INSTRUCTIONS FOR THE TASK.
Whenever the string "stratocumulus" turns up in a line of the data below, copy that line.

TASK DATA.
★ ★ ★ ★ ★ ★ ★

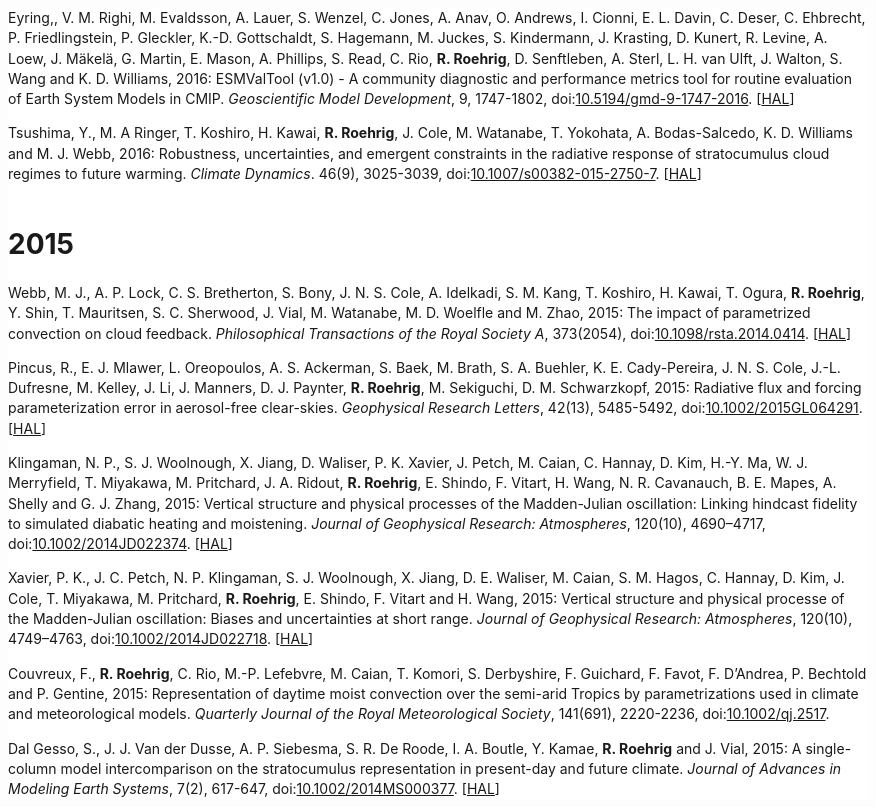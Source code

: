 Eyring,, V. M. Righi, M. Evaldsson, A. Lauer, S. Wenzel, C. Jones, A. Anav, O. Andrews, I. Cionni, E. L. Davin, C. Deser, C. Ehbrecht, P. Friedlingstein, P. Gleckler, K.-D. Gottschaldt, S. Hagemann, M. Juckes, S. Kindermann, J. Krasting, D. Kunert, R. Levine, A. Loew, J. Mäkelä, G. Martin, E. Mason, A. Phillips, S. Read, C. Rio, **R. Roehrig**, D. Senftleben, A. Sterl, L. H. van Ulft, J. Walton, S. Wang and K. D. Williams, 2016: ESMValTool (v1.0) - A community diagnostic and performance metrics tool for routine evaluation of Earth System Models in CMIP. *Geoscientific Model Development*, 9, 1747-1802, doi:[10.5194/gmd-9-1747-2016](https://doi.org/10.5194/gmd-9-1747-2016). [[HAL](https://hal.science/hal-04917656)]
 
Tsushima, Y., M. A Ringer, T. Koshiro, H. Kawai, **R. Roehrig**, J. Cole, M. Watanabe, T. Yokohata, A. Bodas-Salcedo, K. D. Williams and M. J. Webb, 2016: Robustness, uncertainties, and emergent constraints in the radiative response of stratocumulus cloud regimes to future warming. *Climate Dynamics*. 46(9), 3025-3039, doi:[10.1007/s00382-015-2750-7](https://doi.org/10.1007/s00382-015-2750-7). [[HAL](https://hal.science/hal-04917666)]

# 2015

Webb, M. J., A. P. Lock, C. S. Bretherton, S. Bony, J. N. S. Cole, A. Idelkadi, S. M. Kang, T. Koshiro, H. Kawai, T. Ogura, **R. Roehrig**, Y. Shin, T. Mauritsen, S. C. Sherwood, J. Vial, M. Watanabe, M. D. Woelfle and M. Zhao, 2015: The impact of parametrized convection on cloud feedback. *Philosophical Transactions of the Royal Society A*, 373(2054), doi:[10.1098/rsta.2014.0414](https://doi.org/10.1098/rsta.2014.0414). [[HAL](https://hal.science/hal-01088404v1)]
 
Pincus, R., E. J. Mlawer, L. Oreopoulos, A. S. Ackerman, S. Baek, M. Brath, S. A. Buehler, K. E. Cady-Pereira, J. N. S. Cole, J.-L. Dufresne, M. Kelley, J. Li, J. Manners, D. J. Paynter, **R. Roehrig**, M. Sekiguchi, D. M. Schwarzkopf, 2015: Radiative flux and forcing parameterization error in aerosol-free clear-skies. *Geophysical Research Letters*, 42(13), 5485-5492, doi:[10.1002/2015GL064291](https://doi.org/10.1002/2015GL064291). [[HAL](https://hal.science/hal-04114771v1)]
 
Klingaman, N. P., S. J. Woolnough, X. Jiang, D. Waliser, P. K. Xavier, J. Petch, M. Caian, C. Hannay, D. Kim, H.-Y. Ma, W. J. Merryfield, T. Miyakawa, M. Pritchard, J. A. Ridout, **R. Roehrig**, E. Shindo, F. Vitart, H. Wang, N. R. Cavanauch, B. E. Mapes, A. Shelly and G. J. Zhang, 2015: Vertical structure and physical processes of the Madden-Julian oscillation: Linking hindcast fidelity to simulated diabatic heating and moistening. *Journal of Geophysical Research: Atmospheres*, 120(10), 4690–4717, doi:[10.1002/2014JD022374](https://doi.org/10.1002/2014JD022374). [[HAL](https://hal.science/hal-04917685)]
 
Xavier, P. K., J. C. Petch, N. P. Klingaman, S. J. Woolnough, X. Jiang, D. E. Waliser, M. Caian, S. M. Hagos, C. Hannay, D. Kim, J. Cole, T. Miyakawa, M. Pritchard, **R. Roehrig**, E. Shindo, F. Vitart and H. Wang, 2015: Vertical structure and physical processe of the Madden-Julian oscillation: Biases and uncertainties at short range. *Journal of Geophysical Research: Atmospheres*, 120(10), 4749–4763, doi:[10.1002/2014JD022718](https://doi.org/10.1002/2014JD022718). [[HAL](https://hal.science/hal-04917695)]
 
Couvreux, F., **R. Roehrig**, C. Rio, M.-P. Lefebvre, M. Caian, T. Komori, S. Derbyshire, F. Guichard, F. Favot, F. D’Andrea, P. Bechtold and P. Gentine, 2015: Representation of daytime moist convection over the semi-arid Tropics by parametrizations used in climate and meteorological models. *Quarterly Journal of the Royal Meteorological Society*, 141(691), 2220-2236, doi:[10.1002/qj.2517](https://doi.org/10.1002/qj.2517).
 
Dal Gesso, S., J. J. Van der Dusse, A. P. Siebesma, S. R. De Roode, I. A. Boutle, Y. Kamae, **R. Roehrig** and J. Vial, 2015: A single-column model intercomparison on the stratocumulus representation in present-day and future climate. *Journal of Advances in Modeling Earth Systems*, 7(2), 617-647, doi:[10.1002/2014MS000377](https://doi.org/10.1002/2014MS000377). [[HAL](https://hal.sorbonne-universite.fr/hal-01271017v1)]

★ ★ ★ ★ ★ ★ ★

EXERCISE ANSWER.
Tsushima, Y., M. A Ringer, T. Koshiro, H. Kawai, **R. Roehrig**, J. Cole, M. Watanabe, T. Yokohata, A. Bodas-Salcedo, K. D. Williams and M. J. Webb, 2016: Robustness, uncertainties, and emergent constraints in the radiative response of stratocumulus cloud regimes to future warming. *Climate Dynamics*. 46(9), 3025-3039, doi:[10.1007/s00382-015-2750-7](https://doi.org/10.1007/s00382-015-2750-7). [[HAL](https://hal.science/hal-04917666)]
Dal Gesso, S., J. J. Van der Dusse, A. P. Siebesma, S. R. De Roode, I. A. Boutle, Y. Kamae, **R. Roehrig** and J. Vial, 2015: A single-column model intercomparison on the stratocumulus representation in present-day and future climate. *Journal of Advances in Modeling Earth Systems*, 7(2), 617-647, doi:[10.1002/2014MS000377](https://doi.org/10.1002/2014MS000377). [[HAL](https://hal.sorbonne-universite.fr/hal-01271017v1)]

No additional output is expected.